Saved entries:
⟨
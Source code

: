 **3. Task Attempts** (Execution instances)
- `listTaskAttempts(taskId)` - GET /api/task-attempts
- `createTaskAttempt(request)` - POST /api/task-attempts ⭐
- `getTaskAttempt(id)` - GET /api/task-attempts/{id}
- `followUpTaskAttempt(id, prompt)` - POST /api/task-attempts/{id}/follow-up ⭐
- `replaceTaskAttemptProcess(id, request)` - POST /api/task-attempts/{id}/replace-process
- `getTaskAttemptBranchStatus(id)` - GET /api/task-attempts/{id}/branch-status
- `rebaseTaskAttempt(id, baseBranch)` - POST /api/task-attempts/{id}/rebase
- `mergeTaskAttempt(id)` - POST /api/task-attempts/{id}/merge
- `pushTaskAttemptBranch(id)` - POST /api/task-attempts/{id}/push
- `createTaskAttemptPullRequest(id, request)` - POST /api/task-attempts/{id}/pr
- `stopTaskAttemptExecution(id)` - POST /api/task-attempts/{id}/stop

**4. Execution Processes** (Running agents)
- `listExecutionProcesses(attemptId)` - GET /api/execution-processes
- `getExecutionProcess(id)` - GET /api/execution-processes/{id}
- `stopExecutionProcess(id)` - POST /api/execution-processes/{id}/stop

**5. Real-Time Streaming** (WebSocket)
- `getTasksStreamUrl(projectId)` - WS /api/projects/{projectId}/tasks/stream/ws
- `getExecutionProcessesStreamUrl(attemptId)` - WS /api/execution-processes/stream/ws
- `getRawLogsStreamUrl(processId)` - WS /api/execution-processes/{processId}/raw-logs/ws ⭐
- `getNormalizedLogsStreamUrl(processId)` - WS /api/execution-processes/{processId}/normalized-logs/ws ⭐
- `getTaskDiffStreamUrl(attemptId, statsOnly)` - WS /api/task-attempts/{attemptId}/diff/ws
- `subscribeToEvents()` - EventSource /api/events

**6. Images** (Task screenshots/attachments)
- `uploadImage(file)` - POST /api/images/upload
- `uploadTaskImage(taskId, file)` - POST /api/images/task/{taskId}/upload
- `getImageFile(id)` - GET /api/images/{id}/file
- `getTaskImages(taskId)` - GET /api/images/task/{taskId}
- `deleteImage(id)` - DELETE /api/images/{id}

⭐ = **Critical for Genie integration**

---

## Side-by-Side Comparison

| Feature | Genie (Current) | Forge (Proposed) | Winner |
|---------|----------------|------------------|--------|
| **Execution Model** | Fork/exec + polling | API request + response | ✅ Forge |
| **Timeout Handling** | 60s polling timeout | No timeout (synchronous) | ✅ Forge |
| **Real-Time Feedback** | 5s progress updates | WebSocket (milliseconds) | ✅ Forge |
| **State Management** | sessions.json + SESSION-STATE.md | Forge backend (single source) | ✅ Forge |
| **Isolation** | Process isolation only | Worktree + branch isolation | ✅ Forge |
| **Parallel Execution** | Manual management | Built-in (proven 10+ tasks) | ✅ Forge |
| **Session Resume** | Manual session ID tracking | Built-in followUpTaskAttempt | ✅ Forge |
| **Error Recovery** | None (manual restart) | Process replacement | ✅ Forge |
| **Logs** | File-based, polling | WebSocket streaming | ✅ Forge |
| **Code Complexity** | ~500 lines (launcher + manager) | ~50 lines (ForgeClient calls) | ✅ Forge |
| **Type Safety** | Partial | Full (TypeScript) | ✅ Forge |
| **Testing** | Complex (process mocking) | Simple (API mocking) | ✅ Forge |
⟩
Type the entries out again so that they match exactly.

Source code

: **3. Task Attempts** (Execution instances)
- `listTaskAttempts(taskId)` - GET /api/task-attempts
- `createTaskAttempt(request)` - POST /api/task-attempts ⭐
- `getTaskAttempt(id)` - GET /api/task-attempts/{id}
- `followUpTaskAttempt(id, prompt)` - POST /api/task-attempts/{id}/follow-up ⭐
- `replaceTaskAttemptProcess(id, request)` - POST /api/task-attempts/{id}/replace-process
- `getTaskAttemptBranchStatus(id)` - GET /api/task-attempts/{id}/branch-status
- `rebaseTaskAttempt(id, baseBranch)` - POST /api/task-attempts/{id}/rebase
- `mergeTaskAttempt(id)` - POST /api/task-attempts/{id}/merge
- `pushTaskAttemptBranch(id)` - POST /api/task-attempts/{id}/push
- `createTaskAttemptPullRequest(id, request)` - POST /api/task-attempts/{id}/pr
- `stopTaskAttemptExecution(id)` - POST /api/task-attempts/{id}/stop

**4. Execution Processes** (Running agents)
- `listExecutionProcesses(attemptId)` - GET /api/execution-processes
- `getExecutionProcess(id)` - GET /api/execution-processes/{id}
- `stopExecutionProcess(id)` - POST /api/execution-processes/{id}/stop

**5. Real-Time Streaming** (WebSocket)
- `getTasksStreamUrl(projectId)` - WS /api/projects/{projectId}/tasks/stream/ws
- `getExecutionProcessesStreamUrl(attemptId)` - WS /api/execution-processes/stream/ws
- `getRawLogsStreamUrl(processId)` - WS /api/execution-processes/{processId}/raw-logs/ws ⭐
- `getNormalizedLogsStreamUrl(processId)` - WS /api/execution-processes/{processId}/normalized-logs/ws ⭐
- `getTaskDiffStreamUrl(attemptId, statsOnly)` - WS /api/task-attempts/{attemptId}/diff/ws
- `subscribeToEvents()` - EventSource /api/events

**6. Images** (Task screenshots/attachments)
- `uploadImage(file)` - POST /api/images/upload
- `uploadTaskImage(taskId, file)` - POST /api/images/task/{taskId}/upload
- `getImageFile(id)` - GET /api/images/{id}/file
- `getTaskImages(taskId)` - GET /api/images/task/{taskId}
- `deleteImage(id)` - DELETE /api/images/{id}

⭐ = **Critical for Genie integration**

---

## Side-by-Side Comparison

| Feature | Genie (Current) | Forge (Proposed) | Winner |
|---------|----------------|------------------|--------|
| **Execution Model** | Fork/exec + polling | API request + response | ✅ Forge |
| **Timeout Handling** | 60s polling timeout | No timeout (synchronous) | ✅ Forge |
| **Real-Time Feedback** | 5s progress updates | WebSocket (milliseconds) | ✅ Forge |
| **State Management** | sessions.json + SESSION-STATE.md | Forge backend (single source) | ✅ Forge |
| **Isolation** | Process isolation only | Worktree + branch isolation | ✅ Forge |
| **Parallel Execution** | Manual management | Built-in (proven 10+ tasks) | ✅ Forge |
| **Session Resume** | Manual session ID tracking | Built-in followUpTaskAttempt | ✅ Forge |
| **Error Recovery** | None (manual restart) | Process replacement | ✅ Forge |
| **Logs** | File-based, polling | WebSocket streaming | ✅ Forge |
| **Code Complexity** | ~500 lines (launcher + manager) | ~50 lines (ForgeClient calls) | ✅ Forge |
| **Type Safety** | Partial | Full (TypeScript) | ✅ Forge |
| **Testing** | Complex (process mocking) | Simple (API mocking) | ✅ Forge |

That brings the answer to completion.